I read Maureen Ehrenberg’s The Future of Facilities is Digital post today. Maureen describes a digital future for commercial real estate , but doesn’t clearly articulate why facilities executives need to digitize their building processes. The reason, as always, comes down to dollars, and I estimate that digital transformation of global commercial/corporate real estate will eventually save at least $400 billion annually.
In her article, Maureen describes two examples; one reacting to a power outage in a building, and the other an office coffee maker that goes down depriving staff of their morning cuppa java. In both cases the solution involves sending people to correct the problem. Looking at her simple example, she says:
The coffee maker goes on the fritz. A coffee-loving employee steps into the room, discovers the problem, and scans a barcode on the coffee maker with their mobile device to report the incident online. A pre-approved, vetted supplier is automatically dispatched to repair the machine, which might even be fixed remotely. The digital system takes care of it all, with each stage of the process clearly noted and tracked online. Not only does the repair essentially take care of itself, but the fix also happens fairly rapidly, minimizing the disappointment of office coffee enthusiasts.

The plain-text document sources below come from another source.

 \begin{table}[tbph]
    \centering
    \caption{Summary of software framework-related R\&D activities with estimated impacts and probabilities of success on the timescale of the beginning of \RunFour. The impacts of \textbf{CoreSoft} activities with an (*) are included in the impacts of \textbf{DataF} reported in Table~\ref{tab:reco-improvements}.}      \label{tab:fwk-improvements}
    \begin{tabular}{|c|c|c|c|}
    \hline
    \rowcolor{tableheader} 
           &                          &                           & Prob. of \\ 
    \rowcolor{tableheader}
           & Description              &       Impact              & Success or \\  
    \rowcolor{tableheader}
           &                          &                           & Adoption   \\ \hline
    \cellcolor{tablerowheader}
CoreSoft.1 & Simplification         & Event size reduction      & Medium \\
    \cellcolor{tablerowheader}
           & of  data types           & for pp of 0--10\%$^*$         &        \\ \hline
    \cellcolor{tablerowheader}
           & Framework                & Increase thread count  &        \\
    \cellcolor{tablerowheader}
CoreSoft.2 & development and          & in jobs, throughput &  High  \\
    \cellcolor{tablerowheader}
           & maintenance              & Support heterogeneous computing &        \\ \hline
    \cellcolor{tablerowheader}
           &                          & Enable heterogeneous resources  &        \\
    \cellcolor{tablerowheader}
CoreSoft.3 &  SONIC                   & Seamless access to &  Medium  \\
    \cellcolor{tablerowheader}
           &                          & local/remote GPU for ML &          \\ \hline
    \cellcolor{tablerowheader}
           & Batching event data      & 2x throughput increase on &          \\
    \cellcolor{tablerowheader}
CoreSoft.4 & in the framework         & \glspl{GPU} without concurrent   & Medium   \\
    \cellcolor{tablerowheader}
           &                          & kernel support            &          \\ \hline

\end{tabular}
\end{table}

Finding the broken machine really isn’t where operating costs are incurred. Fixing it is. And, that’s the piece, the actual service intervention, that needs to be managed to reduce operating costs.
If, as Maureen suggests, the bar-code directly connects the coffeemaker to a pre-approved vendor, how does the facility operator know that the repair was completed in a timely manner, or control the cost of the repair?
I suggest that the entire service process needs to be digitized (in case you haven’t guessed, that’s what we are do at BuiltSpace), so that not only does the barcode (or a sensor on the coffee machine) trigger the service intervention, and the service request go to the vendor, but the vendor’s processes are integrated (through shared “digital” buildings), to capture when the vendor arrives on site, when the work is completed, what the problem was, and what the whole intervention costs. It’s all done by mobile app, connected to the building, creating a digital service history for each facility.
But it shouldn’t stop there. The invoice for the coffee machine repair should be delivered, in near real-time, to the facilities operator, with a direct link back to the equipment serviced. (And, if it works for the coffee service company, the HVAC contractor, plumber, electrician, cleaner, and everybody else involved in servicing your buildings can also be digitized).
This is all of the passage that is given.